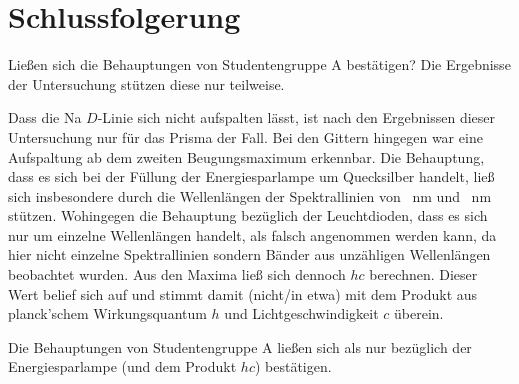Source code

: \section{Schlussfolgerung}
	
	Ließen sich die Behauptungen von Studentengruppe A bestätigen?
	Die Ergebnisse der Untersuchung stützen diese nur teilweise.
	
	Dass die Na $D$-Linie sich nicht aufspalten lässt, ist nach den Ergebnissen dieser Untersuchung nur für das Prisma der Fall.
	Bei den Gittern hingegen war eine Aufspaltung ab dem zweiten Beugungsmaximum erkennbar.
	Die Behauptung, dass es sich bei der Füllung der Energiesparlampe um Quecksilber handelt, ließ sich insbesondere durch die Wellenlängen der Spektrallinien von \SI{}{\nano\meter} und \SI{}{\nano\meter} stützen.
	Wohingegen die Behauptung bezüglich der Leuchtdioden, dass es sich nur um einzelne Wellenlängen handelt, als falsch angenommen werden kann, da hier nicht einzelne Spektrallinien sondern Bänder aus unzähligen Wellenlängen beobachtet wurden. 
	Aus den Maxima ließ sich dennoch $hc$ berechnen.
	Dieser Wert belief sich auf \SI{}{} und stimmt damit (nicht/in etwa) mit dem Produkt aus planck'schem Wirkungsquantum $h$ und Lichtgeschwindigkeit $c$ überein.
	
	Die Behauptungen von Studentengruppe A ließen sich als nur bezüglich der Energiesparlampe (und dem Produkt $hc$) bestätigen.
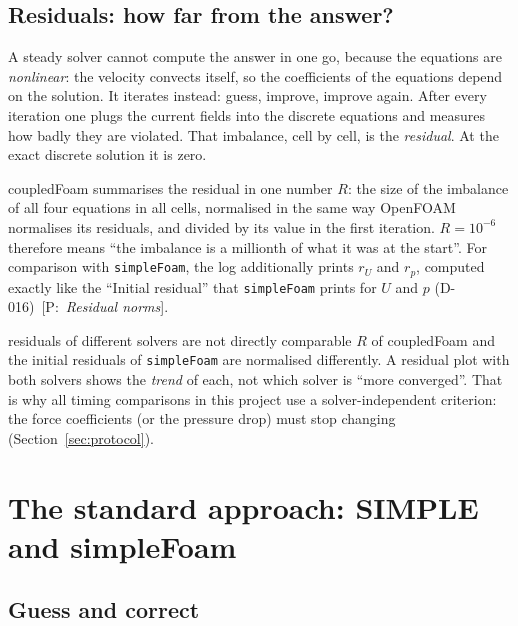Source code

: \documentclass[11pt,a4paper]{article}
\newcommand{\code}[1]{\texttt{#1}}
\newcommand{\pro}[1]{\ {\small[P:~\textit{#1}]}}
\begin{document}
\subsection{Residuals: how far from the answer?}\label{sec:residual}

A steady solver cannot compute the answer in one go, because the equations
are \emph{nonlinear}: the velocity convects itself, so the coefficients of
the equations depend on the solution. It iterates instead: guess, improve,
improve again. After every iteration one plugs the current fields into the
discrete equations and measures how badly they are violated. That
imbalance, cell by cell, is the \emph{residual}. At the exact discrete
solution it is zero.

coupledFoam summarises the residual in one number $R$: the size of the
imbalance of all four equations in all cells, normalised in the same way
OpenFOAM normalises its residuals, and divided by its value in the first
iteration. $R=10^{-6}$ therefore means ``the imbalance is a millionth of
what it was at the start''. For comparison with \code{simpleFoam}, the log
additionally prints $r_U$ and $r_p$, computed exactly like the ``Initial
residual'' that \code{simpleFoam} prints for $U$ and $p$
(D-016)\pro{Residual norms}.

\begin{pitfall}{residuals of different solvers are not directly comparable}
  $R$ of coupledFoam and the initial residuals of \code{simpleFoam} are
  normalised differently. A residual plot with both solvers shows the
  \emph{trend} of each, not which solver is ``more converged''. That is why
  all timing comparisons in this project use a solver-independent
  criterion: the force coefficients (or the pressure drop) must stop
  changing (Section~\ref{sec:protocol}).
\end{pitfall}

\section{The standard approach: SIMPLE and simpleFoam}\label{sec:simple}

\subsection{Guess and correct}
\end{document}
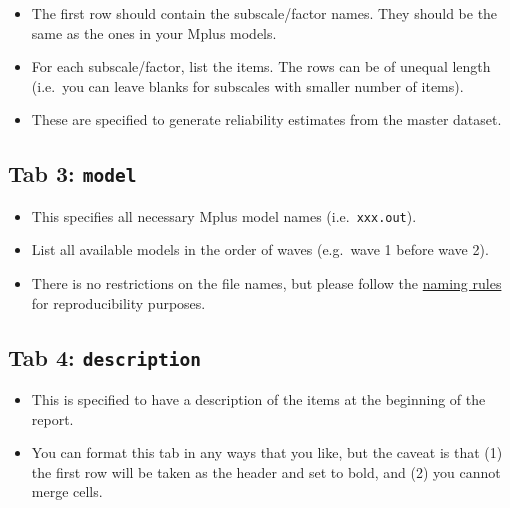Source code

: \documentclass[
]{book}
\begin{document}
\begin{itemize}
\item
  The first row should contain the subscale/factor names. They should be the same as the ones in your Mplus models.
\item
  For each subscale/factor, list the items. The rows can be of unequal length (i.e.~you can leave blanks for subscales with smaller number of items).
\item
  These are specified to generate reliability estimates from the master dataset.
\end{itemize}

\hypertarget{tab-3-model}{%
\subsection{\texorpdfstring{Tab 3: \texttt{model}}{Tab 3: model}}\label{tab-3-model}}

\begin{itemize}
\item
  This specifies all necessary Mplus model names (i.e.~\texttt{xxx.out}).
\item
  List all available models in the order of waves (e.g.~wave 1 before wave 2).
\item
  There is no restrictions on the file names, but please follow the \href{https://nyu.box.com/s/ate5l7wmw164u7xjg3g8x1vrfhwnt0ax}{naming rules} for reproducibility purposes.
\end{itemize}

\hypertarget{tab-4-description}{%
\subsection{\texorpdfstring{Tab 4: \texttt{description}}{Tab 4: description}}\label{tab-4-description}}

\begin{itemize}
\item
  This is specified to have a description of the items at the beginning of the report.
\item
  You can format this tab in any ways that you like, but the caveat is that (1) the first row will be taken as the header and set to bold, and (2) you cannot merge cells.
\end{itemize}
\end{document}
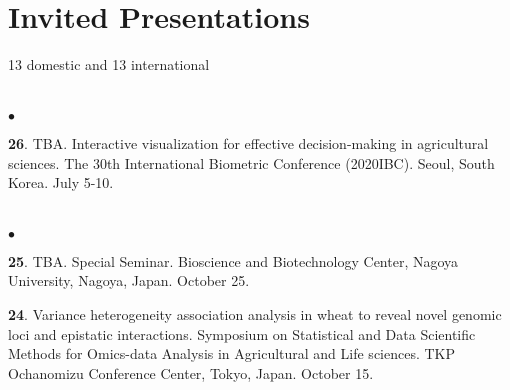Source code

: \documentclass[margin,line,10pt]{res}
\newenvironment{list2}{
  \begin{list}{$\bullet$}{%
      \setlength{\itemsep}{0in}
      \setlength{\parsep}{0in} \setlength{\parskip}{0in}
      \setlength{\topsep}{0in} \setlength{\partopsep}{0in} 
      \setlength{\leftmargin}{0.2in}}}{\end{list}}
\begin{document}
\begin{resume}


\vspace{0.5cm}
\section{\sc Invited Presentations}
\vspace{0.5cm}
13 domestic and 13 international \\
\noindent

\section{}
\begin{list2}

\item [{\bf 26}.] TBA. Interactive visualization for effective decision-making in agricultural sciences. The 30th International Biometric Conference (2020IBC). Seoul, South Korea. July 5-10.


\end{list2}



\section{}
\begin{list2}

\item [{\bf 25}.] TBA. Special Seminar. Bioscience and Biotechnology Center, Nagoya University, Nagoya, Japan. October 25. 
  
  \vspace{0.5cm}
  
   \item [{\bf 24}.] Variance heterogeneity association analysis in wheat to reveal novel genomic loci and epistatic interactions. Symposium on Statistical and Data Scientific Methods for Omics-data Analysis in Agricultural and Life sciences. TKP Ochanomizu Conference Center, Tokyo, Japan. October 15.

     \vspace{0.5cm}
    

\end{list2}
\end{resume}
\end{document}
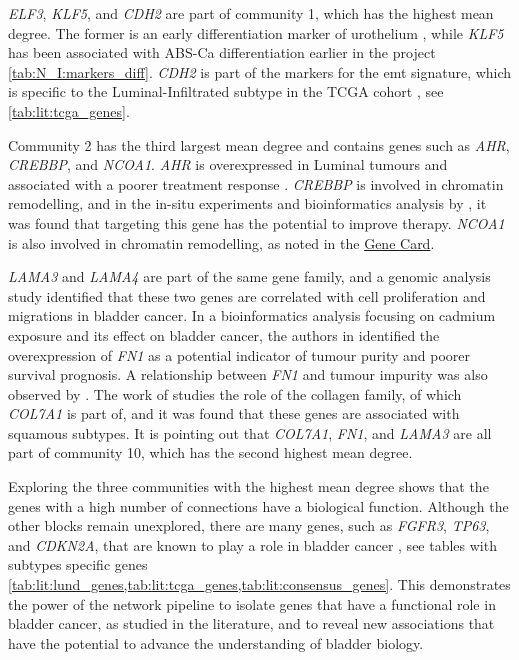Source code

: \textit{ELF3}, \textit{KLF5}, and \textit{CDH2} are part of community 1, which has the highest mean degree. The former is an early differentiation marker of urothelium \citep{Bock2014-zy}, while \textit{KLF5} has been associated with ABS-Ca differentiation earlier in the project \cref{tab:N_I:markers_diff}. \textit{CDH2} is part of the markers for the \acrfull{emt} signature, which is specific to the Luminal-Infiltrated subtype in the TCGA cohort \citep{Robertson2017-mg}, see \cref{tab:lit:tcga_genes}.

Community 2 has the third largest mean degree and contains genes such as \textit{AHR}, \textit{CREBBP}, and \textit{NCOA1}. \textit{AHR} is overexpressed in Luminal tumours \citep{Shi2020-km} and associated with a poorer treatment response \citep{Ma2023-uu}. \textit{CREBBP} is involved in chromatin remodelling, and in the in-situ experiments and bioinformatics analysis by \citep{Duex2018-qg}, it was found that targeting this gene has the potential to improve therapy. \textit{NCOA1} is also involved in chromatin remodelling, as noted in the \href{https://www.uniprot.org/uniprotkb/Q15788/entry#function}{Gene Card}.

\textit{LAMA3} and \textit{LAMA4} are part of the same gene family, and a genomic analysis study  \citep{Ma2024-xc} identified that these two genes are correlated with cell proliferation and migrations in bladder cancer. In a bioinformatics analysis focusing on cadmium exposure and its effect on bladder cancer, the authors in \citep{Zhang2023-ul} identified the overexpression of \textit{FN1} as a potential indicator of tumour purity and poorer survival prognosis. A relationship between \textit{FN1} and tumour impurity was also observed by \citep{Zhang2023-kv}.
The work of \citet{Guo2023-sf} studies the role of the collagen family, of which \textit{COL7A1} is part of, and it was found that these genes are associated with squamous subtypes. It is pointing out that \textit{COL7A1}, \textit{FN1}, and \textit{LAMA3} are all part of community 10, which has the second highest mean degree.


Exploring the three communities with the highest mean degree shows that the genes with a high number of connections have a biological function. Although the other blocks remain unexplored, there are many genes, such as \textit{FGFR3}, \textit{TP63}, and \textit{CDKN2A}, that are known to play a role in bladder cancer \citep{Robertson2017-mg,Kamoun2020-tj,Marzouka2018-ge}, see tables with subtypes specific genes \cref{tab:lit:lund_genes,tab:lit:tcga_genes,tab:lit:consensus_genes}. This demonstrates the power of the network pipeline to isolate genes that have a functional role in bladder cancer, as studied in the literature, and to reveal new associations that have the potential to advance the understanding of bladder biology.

-----

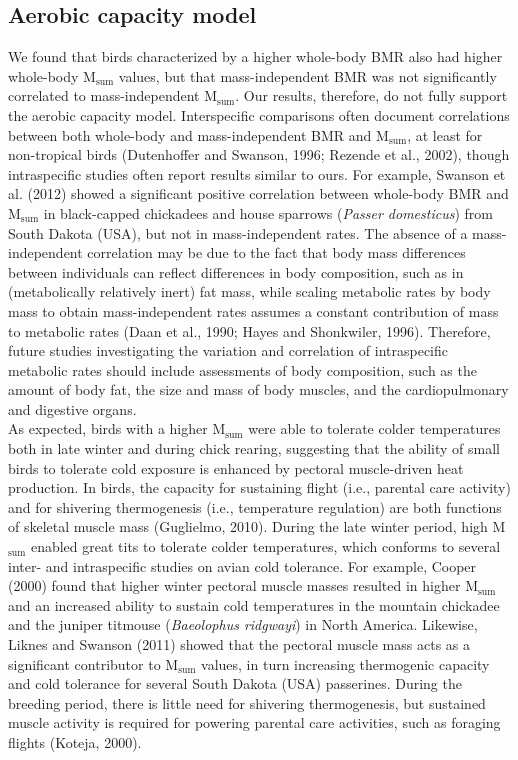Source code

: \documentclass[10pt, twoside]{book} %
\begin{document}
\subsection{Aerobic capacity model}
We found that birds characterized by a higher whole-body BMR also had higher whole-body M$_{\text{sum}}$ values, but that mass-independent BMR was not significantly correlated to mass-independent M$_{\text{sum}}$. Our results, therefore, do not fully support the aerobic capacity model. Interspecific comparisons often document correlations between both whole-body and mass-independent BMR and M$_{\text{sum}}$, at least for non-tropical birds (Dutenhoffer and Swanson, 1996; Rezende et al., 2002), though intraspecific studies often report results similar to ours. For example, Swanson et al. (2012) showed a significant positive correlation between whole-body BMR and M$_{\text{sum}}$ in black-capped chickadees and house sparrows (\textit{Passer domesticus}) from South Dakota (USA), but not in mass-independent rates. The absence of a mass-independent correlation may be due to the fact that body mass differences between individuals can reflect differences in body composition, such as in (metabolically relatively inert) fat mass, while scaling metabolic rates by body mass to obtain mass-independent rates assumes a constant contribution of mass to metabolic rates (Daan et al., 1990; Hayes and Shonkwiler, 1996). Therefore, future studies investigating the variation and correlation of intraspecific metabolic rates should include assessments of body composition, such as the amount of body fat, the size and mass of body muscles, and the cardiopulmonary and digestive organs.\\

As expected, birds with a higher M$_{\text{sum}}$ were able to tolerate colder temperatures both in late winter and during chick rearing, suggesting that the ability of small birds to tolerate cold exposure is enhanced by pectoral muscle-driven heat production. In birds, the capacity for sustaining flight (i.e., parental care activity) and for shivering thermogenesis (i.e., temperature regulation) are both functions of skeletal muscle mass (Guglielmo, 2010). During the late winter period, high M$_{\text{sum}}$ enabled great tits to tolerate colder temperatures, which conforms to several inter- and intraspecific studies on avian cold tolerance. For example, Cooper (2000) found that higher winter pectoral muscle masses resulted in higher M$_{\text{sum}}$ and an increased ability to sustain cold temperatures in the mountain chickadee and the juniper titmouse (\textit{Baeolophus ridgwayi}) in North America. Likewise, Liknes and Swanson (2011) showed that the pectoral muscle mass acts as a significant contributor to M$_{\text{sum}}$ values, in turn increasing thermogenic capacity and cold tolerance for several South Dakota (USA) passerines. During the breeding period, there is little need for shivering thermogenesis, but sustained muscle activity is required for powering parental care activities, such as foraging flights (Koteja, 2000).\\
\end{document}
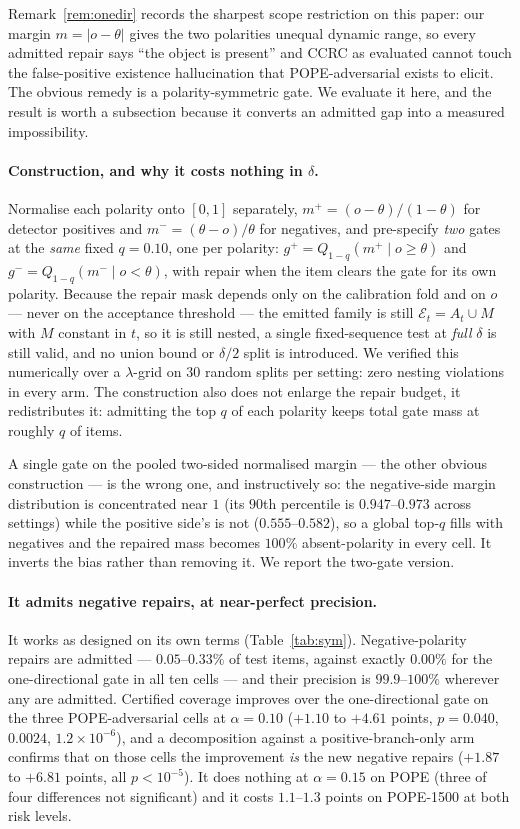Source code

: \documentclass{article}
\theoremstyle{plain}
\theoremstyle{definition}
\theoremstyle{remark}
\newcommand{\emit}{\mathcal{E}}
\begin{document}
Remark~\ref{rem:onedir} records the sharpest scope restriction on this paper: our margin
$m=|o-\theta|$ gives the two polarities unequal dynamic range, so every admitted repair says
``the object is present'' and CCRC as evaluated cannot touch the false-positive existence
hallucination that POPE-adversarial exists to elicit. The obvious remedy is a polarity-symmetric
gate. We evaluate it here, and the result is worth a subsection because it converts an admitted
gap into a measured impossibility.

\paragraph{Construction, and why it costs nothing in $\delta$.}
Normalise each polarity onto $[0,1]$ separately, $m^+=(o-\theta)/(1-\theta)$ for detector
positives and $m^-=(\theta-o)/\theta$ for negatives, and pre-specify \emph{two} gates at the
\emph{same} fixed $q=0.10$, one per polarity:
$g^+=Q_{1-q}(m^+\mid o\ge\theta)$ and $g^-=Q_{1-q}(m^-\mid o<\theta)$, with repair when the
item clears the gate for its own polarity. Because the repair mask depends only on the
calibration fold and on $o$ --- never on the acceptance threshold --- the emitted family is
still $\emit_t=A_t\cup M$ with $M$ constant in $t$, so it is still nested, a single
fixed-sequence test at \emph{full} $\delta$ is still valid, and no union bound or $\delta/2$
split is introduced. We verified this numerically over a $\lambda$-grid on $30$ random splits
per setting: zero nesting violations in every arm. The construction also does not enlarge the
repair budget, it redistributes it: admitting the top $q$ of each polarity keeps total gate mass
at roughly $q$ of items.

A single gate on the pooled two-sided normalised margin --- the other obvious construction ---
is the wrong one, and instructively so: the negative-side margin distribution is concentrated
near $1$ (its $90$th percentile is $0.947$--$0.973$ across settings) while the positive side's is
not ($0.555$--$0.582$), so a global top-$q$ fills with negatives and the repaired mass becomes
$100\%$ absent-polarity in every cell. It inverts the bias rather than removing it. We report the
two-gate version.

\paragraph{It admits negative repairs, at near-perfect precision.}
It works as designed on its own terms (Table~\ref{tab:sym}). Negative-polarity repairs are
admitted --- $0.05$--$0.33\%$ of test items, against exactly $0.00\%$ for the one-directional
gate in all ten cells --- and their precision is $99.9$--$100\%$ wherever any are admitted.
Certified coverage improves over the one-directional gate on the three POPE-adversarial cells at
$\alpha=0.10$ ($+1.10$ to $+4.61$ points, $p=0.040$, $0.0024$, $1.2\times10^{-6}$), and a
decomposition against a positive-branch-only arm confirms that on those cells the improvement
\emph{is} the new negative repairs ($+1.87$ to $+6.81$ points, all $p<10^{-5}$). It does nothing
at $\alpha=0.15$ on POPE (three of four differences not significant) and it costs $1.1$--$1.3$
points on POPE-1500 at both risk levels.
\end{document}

-----

# YOUR GOAL:
Scan the listing above and identify each line holding the string "precision"; copy every such line.

# RESULT FOR THIS EXERCISE:
\paragraph{It admits negative repairs, at near-perfect precision.}
gate in all ten cells --- and their precision is $99.9$--$100\%$ wherever any are admitted.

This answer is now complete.